Weather and road conditions will now limit access to many back country streams. However many more easily accessed streams will be open during the catch and release season in the Upper Snake Region. Consult current IDF&G regulations to learn which streams are open during this season.
Thanks to cooling weather and water at base level the next few weeks could be the “last hurrah” for the best of the fishing season on many area small streams. Currently Birch Creek, Warm River, Buffalo River and Blackfoot River below the reservoir are fishing well. All have good BWO hatches, but they can be only at specific locations on the Blackfoot River, especially during these bright days. Look for shaded areas there such as at the base of cliffs out of the sun. On the Blackfoot River your chances for action are better through using streamers. Make them small (size 8-10), and look for deep runs and holes for presenting them.

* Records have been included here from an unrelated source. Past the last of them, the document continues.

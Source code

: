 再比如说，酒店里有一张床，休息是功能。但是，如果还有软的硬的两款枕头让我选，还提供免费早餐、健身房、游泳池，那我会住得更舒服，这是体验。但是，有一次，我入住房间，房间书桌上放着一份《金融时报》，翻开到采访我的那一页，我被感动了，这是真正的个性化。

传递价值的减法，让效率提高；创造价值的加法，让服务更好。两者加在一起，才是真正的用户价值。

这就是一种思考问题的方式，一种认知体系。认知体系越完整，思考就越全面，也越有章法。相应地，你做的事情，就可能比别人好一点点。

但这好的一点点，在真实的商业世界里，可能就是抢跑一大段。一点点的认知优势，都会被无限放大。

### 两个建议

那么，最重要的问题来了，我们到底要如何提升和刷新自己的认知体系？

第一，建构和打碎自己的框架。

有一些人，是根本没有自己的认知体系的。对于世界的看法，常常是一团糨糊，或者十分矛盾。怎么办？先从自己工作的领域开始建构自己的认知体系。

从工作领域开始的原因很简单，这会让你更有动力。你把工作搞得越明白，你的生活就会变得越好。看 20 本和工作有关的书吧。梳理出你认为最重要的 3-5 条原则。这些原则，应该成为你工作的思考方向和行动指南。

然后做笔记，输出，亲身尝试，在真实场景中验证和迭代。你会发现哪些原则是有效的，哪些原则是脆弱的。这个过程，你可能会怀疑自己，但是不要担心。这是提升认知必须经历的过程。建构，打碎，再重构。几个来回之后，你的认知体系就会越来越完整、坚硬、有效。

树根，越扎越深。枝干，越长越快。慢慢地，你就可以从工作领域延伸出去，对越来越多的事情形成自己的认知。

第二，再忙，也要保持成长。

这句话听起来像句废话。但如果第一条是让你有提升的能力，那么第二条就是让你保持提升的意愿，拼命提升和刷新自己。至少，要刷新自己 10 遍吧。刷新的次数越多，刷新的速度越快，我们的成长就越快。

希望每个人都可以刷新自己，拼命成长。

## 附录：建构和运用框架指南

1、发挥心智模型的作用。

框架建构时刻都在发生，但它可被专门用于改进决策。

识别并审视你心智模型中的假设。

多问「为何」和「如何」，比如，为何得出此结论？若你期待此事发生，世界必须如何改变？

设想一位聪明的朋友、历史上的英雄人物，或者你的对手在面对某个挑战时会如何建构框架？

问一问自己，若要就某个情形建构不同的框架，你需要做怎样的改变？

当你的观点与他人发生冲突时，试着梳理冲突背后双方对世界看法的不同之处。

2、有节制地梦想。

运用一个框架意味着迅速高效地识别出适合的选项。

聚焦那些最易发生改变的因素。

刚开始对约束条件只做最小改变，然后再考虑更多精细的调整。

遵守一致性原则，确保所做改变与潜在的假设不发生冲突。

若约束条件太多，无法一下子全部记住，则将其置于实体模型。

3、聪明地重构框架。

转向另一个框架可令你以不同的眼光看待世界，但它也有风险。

We fished Big Elk Creek during yesterday’s beautiful weather. The flav hatch is winding down significantly. They made an appearance around 3 PM, and after about 45 minutes ceased. Likewise, interest from cutts on what was going by on the surface pretty much shut down when flavs ceased. Cutts we caught looked prosperous enough. Compare that duration in time to the hatch in early and mid August which goes on for hours. A small, light colored mayfly emerged later with a few rises responding. We did not capture one but the slate cream dun could be a possibility.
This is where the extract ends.